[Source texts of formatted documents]

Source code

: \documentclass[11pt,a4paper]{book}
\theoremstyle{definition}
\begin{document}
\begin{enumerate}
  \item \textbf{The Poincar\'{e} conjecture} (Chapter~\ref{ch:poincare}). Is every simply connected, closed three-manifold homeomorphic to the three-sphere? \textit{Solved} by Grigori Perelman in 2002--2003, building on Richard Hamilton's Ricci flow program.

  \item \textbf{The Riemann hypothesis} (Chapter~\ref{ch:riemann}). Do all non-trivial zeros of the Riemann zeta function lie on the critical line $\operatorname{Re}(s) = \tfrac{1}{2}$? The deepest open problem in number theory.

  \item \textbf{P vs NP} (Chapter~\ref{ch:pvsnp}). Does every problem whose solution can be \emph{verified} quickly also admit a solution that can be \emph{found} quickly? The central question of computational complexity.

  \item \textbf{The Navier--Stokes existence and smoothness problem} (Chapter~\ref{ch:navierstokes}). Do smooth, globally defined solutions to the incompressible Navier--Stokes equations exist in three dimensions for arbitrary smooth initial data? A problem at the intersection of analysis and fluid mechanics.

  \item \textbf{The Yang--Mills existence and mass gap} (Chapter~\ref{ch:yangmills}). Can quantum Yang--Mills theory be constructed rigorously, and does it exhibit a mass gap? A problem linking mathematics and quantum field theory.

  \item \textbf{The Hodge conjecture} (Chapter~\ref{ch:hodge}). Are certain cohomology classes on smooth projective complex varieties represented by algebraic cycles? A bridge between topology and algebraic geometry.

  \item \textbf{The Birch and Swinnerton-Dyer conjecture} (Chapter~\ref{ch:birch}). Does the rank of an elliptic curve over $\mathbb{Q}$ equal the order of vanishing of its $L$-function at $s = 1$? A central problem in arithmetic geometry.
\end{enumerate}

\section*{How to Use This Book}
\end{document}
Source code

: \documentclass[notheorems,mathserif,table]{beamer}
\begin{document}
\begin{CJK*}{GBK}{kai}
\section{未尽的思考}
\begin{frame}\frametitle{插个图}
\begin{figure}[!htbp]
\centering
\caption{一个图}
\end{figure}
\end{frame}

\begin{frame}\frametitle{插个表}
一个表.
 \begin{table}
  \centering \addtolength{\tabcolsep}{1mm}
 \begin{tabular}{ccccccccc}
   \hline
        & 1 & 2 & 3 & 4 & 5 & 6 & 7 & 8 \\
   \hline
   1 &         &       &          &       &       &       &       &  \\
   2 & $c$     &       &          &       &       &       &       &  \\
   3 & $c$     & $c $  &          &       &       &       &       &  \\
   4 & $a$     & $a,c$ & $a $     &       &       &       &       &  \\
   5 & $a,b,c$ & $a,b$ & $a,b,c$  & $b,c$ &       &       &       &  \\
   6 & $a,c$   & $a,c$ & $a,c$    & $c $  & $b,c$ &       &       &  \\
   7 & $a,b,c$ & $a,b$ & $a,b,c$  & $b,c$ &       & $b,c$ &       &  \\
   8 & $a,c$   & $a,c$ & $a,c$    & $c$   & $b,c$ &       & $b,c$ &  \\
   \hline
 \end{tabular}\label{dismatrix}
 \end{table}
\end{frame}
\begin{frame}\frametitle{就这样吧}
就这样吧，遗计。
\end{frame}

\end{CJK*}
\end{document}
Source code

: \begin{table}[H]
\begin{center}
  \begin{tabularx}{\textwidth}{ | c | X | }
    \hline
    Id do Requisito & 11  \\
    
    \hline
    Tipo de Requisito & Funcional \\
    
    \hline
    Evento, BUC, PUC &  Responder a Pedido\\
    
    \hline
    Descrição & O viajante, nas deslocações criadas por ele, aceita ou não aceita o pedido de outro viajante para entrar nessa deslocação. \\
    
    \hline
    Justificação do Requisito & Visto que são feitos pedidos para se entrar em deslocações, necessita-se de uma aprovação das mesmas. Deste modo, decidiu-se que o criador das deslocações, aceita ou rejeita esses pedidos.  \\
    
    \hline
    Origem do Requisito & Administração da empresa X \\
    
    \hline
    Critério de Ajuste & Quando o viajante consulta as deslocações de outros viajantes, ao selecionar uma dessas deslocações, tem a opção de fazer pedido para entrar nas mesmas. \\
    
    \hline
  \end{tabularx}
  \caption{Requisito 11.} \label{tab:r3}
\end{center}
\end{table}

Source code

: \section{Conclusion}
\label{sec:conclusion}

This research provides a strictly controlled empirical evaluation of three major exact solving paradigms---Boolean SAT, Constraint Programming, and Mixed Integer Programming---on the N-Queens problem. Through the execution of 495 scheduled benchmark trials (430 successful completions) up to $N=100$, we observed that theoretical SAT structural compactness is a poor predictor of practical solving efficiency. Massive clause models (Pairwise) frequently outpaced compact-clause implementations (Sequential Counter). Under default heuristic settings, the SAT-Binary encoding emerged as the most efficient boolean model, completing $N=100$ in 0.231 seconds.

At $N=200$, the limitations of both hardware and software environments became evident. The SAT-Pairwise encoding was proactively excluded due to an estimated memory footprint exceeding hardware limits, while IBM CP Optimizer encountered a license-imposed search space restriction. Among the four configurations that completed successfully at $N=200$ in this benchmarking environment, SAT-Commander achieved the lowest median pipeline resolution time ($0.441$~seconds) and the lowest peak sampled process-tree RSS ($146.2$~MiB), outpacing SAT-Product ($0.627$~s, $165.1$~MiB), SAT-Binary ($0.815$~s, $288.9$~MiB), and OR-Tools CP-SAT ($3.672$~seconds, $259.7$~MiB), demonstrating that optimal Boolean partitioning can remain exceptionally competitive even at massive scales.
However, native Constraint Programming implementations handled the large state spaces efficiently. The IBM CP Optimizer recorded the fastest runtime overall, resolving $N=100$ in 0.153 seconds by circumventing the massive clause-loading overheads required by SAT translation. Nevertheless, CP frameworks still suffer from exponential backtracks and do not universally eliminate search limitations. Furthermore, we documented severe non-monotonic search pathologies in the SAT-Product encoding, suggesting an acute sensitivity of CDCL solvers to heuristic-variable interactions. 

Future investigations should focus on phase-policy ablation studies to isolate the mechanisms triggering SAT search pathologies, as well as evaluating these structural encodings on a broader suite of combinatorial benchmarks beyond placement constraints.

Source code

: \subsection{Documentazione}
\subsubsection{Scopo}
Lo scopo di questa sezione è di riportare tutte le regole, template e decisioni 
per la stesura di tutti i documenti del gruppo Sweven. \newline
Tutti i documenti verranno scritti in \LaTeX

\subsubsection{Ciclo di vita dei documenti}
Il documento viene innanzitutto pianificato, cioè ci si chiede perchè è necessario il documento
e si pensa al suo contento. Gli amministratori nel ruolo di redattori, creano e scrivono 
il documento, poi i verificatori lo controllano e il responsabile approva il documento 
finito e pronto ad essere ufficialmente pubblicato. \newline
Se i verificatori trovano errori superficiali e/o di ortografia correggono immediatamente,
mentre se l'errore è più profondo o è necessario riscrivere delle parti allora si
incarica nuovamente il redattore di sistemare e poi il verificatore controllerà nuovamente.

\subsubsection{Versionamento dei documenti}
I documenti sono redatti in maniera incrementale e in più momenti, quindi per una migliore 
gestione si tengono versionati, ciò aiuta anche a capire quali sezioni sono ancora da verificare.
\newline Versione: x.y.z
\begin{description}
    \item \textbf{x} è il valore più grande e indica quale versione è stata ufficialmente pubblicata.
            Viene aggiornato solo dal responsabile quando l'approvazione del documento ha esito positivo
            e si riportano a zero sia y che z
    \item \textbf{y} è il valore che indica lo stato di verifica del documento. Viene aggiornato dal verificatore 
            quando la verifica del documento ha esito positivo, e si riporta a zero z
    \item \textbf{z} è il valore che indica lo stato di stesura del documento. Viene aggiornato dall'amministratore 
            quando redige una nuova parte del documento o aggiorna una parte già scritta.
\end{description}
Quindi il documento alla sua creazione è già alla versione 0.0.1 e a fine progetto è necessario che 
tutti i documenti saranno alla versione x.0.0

• What needs to be done: Work out how many lines of the preceding data contain the word "sono". Reply with that number only.

• Answer space: 2